Le deuxième niveau correspond aux pâtures de l'Altiplano, représentées
par la Pachamama. Cette figure mythique incarne le pouvoir créateur
de la Nature, la fertilité, l'abondance de vie. L'animal associé
est le puma, animal sauvage vivant sur l'Altiplano. Le lieu de célébration
attribué est le Corral, enclos rond constitué de pierres sèches
où le troupeau est rassemblé chaque nuit. Le rite du "Floreo",
au mois de juillet, permet de compter le troupeau et d'évaluer les
naissances. Cette fête célèbre la Pachamama nourricière
du troupeau. Le plus beau lama est alors sacrifié en son honneur.
Ce "pago à la Tierra" (paiement à la Terre) constitue
un geste vital plus que rituel. Il constitue un culte de reconnaissance,
d'humble supplique, de réciprocité.
Les vallées agricoles constituent le troisième niveau écologique.

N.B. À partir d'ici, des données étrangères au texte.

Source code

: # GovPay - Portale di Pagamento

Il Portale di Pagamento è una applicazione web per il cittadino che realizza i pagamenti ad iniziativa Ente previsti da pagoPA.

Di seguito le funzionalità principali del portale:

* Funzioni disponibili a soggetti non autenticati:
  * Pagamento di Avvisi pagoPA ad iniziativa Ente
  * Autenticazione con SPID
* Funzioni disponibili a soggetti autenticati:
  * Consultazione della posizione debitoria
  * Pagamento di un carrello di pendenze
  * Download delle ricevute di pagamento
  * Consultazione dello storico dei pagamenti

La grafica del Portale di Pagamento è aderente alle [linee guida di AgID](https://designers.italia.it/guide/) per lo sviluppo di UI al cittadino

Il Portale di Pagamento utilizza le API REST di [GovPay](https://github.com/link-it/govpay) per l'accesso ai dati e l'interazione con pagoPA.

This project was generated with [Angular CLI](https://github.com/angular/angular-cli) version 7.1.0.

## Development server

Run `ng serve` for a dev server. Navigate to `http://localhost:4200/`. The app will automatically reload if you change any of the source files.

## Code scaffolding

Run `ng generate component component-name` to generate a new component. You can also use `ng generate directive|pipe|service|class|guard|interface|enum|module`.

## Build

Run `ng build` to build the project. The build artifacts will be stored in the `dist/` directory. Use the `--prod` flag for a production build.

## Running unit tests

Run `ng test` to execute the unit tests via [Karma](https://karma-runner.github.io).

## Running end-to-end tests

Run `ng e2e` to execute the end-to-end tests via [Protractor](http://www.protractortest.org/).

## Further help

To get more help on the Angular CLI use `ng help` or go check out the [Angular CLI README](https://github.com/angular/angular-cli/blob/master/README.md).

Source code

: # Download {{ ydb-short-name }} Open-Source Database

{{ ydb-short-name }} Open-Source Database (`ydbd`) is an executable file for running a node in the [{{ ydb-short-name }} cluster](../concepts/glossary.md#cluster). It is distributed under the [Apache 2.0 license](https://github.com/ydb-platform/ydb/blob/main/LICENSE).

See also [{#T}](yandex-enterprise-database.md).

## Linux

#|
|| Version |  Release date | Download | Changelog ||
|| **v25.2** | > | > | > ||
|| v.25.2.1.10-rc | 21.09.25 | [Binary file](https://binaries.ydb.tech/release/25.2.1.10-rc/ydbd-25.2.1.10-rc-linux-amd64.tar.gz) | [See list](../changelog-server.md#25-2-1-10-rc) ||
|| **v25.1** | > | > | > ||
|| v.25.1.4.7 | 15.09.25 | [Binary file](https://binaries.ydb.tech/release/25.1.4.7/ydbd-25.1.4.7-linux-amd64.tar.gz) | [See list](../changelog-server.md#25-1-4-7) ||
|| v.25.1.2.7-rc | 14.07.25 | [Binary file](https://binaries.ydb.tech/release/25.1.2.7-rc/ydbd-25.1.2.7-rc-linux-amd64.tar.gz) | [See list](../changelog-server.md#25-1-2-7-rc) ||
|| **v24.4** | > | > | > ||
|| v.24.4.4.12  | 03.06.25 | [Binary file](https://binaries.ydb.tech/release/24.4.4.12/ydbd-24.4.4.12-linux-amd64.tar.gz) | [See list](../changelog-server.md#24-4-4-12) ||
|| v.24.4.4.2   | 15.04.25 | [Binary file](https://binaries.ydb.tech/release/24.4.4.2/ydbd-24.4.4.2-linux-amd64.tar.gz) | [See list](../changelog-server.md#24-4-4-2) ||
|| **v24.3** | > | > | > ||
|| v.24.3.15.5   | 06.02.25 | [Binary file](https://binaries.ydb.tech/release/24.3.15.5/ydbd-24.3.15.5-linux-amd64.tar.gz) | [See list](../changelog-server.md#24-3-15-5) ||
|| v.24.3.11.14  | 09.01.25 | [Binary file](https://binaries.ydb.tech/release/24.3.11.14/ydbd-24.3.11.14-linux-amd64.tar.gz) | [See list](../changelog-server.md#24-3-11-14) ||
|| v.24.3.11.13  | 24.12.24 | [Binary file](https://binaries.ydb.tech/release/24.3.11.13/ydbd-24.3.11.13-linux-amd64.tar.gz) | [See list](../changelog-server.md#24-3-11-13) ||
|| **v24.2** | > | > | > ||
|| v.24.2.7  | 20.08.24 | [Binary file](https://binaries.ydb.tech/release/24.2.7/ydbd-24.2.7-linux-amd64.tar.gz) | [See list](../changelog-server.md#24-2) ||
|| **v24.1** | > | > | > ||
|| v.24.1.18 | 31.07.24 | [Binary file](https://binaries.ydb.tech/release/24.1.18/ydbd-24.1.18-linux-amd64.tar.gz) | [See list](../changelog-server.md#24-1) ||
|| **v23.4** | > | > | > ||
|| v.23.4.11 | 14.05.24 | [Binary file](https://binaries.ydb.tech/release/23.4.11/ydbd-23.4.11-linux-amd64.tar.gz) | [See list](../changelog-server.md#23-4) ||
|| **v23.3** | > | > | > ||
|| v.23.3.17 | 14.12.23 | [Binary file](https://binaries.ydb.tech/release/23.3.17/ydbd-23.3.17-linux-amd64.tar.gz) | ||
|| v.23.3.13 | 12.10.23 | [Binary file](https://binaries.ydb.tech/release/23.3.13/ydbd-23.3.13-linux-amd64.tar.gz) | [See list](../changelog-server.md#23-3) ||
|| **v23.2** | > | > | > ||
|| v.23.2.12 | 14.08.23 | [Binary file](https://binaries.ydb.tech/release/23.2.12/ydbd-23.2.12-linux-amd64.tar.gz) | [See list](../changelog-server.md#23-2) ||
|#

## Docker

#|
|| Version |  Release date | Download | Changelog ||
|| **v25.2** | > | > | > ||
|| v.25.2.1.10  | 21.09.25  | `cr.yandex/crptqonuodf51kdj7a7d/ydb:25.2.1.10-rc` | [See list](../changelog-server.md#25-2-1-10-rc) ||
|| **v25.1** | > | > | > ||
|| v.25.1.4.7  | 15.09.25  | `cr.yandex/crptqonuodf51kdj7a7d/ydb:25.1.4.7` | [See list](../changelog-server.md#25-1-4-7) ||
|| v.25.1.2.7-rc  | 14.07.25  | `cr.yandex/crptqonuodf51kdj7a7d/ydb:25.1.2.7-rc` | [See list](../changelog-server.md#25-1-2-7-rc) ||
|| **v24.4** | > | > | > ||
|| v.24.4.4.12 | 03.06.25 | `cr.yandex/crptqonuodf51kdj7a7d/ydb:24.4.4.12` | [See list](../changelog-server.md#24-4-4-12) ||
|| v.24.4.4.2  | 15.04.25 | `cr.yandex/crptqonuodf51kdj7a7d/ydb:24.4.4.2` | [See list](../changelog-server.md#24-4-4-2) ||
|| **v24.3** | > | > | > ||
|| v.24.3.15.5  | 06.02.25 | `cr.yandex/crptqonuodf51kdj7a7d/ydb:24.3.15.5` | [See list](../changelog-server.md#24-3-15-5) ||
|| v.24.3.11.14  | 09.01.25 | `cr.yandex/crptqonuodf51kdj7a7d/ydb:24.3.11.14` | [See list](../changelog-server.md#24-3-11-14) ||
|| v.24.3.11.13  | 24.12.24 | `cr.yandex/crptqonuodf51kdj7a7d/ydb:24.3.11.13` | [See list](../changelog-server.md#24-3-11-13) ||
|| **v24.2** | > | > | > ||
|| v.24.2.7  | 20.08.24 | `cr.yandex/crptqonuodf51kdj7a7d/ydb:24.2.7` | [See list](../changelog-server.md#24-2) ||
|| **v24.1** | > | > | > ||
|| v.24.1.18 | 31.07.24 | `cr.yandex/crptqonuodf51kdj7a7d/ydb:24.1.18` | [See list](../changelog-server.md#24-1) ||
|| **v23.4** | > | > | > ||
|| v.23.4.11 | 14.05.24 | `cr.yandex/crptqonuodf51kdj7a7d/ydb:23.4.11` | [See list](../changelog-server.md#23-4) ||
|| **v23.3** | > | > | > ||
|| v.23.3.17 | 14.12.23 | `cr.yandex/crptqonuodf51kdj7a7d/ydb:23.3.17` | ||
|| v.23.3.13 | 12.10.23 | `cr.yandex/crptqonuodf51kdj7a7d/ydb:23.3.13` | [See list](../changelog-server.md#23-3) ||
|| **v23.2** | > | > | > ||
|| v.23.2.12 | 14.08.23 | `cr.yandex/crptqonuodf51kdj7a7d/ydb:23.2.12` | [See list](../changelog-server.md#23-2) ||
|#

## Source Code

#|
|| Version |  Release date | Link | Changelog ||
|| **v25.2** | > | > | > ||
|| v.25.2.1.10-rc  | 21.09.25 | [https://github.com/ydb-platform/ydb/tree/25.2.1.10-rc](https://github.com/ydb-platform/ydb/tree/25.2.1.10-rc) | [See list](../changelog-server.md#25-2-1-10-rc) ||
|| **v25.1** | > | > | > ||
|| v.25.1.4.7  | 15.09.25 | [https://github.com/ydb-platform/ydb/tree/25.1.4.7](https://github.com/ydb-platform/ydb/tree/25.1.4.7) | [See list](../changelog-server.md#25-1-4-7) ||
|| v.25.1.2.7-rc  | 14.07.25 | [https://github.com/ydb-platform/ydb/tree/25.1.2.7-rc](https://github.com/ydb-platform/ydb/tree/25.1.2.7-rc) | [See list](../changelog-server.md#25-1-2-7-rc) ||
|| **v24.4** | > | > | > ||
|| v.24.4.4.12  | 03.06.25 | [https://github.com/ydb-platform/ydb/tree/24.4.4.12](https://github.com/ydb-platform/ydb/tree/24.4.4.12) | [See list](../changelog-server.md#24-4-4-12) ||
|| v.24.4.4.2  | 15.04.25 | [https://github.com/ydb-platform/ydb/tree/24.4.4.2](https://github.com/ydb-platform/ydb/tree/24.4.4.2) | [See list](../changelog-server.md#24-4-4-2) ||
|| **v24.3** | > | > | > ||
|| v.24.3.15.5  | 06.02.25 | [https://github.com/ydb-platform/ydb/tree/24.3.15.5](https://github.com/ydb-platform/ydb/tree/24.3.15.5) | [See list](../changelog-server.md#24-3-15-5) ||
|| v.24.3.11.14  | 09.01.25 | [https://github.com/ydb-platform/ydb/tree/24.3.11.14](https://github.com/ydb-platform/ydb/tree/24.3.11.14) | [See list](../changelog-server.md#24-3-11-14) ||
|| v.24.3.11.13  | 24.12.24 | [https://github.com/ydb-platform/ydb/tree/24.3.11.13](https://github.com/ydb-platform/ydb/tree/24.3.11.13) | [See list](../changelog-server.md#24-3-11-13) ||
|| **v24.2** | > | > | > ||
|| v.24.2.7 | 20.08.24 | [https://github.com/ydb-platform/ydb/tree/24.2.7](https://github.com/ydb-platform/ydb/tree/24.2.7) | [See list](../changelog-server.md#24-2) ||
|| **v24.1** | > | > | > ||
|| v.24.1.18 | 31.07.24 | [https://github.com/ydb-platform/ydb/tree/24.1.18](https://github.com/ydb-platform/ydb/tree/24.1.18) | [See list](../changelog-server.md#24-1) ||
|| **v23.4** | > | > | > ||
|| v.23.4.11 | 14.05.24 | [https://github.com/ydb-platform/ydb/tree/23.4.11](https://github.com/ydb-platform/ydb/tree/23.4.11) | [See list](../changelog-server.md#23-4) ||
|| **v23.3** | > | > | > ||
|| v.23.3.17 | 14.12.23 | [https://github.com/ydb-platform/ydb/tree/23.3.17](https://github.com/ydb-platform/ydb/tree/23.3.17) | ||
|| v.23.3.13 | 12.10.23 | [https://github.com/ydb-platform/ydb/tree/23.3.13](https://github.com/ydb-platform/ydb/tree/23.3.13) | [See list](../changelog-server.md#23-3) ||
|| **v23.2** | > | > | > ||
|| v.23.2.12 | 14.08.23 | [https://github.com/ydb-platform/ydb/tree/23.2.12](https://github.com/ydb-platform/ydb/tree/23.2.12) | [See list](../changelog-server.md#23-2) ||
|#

Les Aymaras y cultivent du quinoa, des patates et du mais. Le dieu Amaru
symbolisé par un serpent, est le dieu des rivières et des
canaux d'irrigation. Il distribue l'eau du haut vers le bas. Pendant le
rite associé, les paysans nettoient collectivement les canaux d'irrigation
pour une meilleure fluidité.
Ainsi, le pastoralisme, l'agriculture, les différents étages
écologiques et les niveaux d'habitats correspondants sont colorés
d'une dimension symbolique dans la cosmovision andine. Les Aymaras, à
leur manière, ont inventé une conscience écologique
en amont de la dégradation de l'environnement, une forme de préservation
de la Nature. Nous ferions bien de nous en inspirer, nous qui avons enclenché
un processus de destruction de notre planète avant de réaliser
qu'il fallait en prendre soin.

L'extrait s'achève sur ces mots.